Lehren aus der Revolution
marx21: Du bist Mitglied bei der Organisation der »Revolutionären Sozialisten«.Während der Revolution von 2011 traten Tausende bei euch ein. Warum konnten die Revolutionären Sozialisten (RS) in dieser Zeit so viele Menschen aus einer jüngeren Generation anziehen?
A.T.: Das sind die Auswirkungen der Revolution. Revolutionen tun das. Lenin sagte, dass in revolutionären Zeiten Veränderungen in Tagen geschehen, die in normalen Zeiten Jahre dauern: »Es gibt Jahrzehnte, in denen nichts geschieht, und es gibt Wochen, in denen Jahrzehnte geschehen.« Das Bewusstsein der Menschen ändert sich während einer revolutionären Periode dramatisch. Die Menschen beginnen nach Wegen zu suchen, wie sie radikale Veränderungen verwirklichen können. So schlossen sich Tausende der RS an.

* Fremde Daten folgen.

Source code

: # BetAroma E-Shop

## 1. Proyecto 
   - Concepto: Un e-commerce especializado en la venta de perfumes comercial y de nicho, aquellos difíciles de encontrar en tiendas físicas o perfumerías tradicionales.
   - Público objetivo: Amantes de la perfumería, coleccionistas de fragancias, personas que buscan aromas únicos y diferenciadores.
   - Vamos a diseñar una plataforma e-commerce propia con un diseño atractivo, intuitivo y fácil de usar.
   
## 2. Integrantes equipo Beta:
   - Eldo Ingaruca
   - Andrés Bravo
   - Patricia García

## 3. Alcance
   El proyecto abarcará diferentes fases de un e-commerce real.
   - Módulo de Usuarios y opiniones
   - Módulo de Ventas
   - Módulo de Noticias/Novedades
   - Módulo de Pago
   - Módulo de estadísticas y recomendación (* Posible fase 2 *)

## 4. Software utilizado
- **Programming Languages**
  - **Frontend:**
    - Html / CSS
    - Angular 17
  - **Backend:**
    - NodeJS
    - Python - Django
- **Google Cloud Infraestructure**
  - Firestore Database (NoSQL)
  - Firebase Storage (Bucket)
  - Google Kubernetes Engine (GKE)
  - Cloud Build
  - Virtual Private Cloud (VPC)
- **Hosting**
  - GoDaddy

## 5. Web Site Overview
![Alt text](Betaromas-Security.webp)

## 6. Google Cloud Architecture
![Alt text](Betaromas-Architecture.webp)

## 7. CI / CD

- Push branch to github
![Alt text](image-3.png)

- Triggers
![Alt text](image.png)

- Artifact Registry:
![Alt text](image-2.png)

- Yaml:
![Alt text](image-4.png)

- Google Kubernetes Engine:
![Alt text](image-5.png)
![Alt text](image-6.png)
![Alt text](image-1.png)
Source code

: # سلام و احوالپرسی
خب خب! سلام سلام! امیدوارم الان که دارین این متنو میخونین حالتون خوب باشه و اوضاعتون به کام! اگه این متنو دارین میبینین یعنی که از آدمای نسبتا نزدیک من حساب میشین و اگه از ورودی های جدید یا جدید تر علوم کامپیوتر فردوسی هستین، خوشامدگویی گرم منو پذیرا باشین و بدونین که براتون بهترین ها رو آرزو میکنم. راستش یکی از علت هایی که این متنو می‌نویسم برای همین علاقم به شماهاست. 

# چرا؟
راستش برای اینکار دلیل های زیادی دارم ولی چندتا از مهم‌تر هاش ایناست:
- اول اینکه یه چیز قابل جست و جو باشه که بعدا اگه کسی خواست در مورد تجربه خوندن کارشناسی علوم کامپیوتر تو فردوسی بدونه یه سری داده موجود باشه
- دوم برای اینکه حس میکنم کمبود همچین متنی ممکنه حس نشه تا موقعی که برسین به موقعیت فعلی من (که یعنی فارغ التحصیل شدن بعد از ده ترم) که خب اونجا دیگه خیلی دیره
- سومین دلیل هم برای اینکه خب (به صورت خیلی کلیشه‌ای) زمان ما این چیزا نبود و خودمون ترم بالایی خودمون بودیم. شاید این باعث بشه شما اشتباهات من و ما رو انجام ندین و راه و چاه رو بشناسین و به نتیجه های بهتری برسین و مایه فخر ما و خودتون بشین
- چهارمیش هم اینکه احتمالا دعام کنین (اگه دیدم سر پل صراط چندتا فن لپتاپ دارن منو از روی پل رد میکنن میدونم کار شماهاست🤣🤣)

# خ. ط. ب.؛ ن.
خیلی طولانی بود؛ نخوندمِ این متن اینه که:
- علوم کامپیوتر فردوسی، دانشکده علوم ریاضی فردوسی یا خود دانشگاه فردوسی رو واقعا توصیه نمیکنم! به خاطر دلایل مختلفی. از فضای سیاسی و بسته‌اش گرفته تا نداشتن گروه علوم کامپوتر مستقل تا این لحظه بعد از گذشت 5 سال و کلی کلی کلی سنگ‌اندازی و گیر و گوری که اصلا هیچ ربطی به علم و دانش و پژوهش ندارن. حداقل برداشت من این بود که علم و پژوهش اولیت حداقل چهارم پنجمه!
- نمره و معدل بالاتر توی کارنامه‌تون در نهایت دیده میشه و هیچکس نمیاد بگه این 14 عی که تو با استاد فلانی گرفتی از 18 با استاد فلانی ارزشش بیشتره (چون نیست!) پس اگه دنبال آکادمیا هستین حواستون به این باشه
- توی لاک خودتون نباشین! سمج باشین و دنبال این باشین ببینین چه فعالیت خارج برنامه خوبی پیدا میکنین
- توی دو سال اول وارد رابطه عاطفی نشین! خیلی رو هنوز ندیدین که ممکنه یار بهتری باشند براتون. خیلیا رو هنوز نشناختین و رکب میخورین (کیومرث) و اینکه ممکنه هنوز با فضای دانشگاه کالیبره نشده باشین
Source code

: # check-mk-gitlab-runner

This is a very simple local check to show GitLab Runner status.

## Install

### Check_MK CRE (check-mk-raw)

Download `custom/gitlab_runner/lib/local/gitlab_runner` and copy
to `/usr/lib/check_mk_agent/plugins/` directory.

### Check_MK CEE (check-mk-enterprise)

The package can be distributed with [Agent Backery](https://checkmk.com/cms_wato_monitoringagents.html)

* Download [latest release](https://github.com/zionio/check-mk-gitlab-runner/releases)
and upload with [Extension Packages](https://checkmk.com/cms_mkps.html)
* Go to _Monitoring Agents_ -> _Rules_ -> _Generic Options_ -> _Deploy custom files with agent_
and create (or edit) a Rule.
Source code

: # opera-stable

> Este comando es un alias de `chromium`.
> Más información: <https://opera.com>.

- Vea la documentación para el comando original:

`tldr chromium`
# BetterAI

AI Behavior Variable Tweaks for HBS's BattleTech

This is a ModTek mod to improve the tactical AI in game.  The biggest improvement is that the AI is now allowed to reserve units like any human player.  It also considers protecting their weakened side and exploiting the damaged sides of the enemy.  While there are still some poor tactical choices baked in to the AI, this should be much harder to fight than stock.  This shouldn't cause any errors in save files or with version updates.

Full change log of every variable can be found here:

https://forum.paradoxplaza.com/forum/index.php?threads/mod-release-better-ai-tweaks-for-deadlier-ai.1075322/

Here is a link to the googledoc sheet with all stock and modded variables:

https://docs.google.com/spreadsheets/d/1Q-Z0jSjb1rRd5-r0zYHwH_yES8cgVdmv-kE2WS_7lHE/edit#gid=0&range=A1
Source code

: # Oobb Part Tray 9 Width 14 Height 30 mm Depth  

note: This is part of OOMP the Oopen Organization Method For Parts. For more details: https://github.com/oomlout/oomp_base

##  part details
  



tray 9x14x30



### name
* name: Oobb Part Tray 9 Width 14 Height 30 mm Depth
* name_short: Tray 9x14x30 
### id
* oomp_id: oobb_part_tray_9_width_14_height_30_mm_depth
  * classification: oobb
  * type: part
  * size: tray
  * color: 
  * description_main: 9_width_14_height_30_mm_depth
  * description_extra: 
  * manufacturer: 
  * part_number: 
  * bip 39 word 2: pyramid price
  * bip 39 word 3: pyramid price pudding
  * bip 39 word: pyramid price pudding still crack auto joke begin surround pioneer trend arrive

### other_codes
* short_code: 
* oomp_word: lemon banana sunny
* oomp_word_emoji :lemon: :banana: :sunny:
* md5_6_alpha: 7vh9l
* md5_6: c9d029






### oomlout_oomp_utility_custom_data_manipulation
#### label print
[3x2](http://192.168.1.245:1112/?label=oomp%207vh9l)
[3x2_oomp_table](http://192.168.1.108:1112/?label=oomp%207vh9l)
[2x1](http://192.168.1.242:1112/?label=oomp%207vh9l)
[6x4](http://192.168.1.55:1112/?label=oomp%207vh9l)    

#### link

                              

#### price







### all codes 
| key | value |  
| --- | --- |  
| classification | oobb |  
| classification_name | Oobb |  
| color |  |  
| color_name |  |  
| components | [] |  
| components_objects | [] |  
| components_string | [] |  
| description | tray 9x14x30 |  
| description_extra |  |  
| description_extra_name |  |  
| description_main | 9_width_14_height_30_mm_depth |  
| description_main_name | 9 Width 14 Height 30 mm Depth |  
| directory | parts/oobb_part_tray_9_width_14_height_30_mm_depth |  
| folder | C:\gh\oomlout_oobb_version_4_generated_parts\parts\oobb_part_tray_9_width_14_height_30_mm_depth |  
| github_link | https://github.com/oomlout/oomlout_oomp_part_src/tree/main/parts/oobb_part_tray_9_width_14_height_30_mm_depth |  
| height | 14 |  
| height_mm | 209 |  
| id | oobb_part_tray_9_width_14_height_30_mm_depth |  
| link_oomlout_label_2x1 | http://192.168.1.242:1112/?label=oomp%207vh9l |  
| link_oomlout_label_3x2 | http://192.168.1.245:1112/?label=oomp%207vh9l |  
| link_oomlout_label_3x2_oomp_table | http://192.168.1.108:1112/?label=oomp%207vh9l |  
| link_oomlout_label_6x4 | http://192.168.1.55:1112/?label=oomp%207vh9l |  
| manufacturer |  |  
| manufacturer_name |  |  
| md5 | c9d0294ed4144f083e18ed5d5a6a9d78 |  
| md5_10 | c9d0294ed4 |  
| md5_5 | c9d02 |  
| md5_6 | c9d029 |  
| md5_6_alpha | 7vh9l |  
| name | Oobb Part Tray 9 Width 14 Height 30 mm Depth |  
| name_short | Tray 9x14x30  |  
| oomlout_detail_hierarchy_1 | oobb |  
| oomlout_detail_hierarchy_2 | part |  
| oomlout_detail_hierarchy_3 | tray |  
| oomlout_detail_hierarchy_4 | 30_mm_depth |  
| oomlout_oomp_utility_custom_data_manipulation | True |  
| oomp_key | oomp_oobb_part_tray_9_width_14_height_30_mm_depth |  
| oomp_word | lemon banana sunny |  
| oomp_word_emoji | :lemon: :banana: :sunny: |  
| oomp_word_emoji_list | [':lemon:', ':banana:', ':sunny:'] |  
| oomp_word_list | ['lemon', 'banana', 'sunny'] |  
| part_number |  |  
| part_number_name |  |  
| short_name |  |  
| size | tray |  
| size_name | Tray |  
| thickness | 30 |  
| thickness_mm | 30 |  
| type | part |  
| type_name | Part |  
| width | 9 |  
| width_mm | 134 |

Für uns war das natürlich fantastisch, aber es stellte uns vor zwei Probleme. Erstens wurde unsere Fähigkeit, neue Mitglieder in diesem Umfang aufzunehmen, auf eine harte Probe gestellt, und zweitens waren viele der neuen Mitglieder jung und politisch unerfahren und neigten dazu, idealistische und ultralinke Positionen zu vertreten. Dies brachte die RS in ein Dilemma.
marx21: Könntest Du ein Beispiel dafür nennen, in welche Dilemmata ultralinke Positionen die Revolutionären Sozialisten konkret brachten?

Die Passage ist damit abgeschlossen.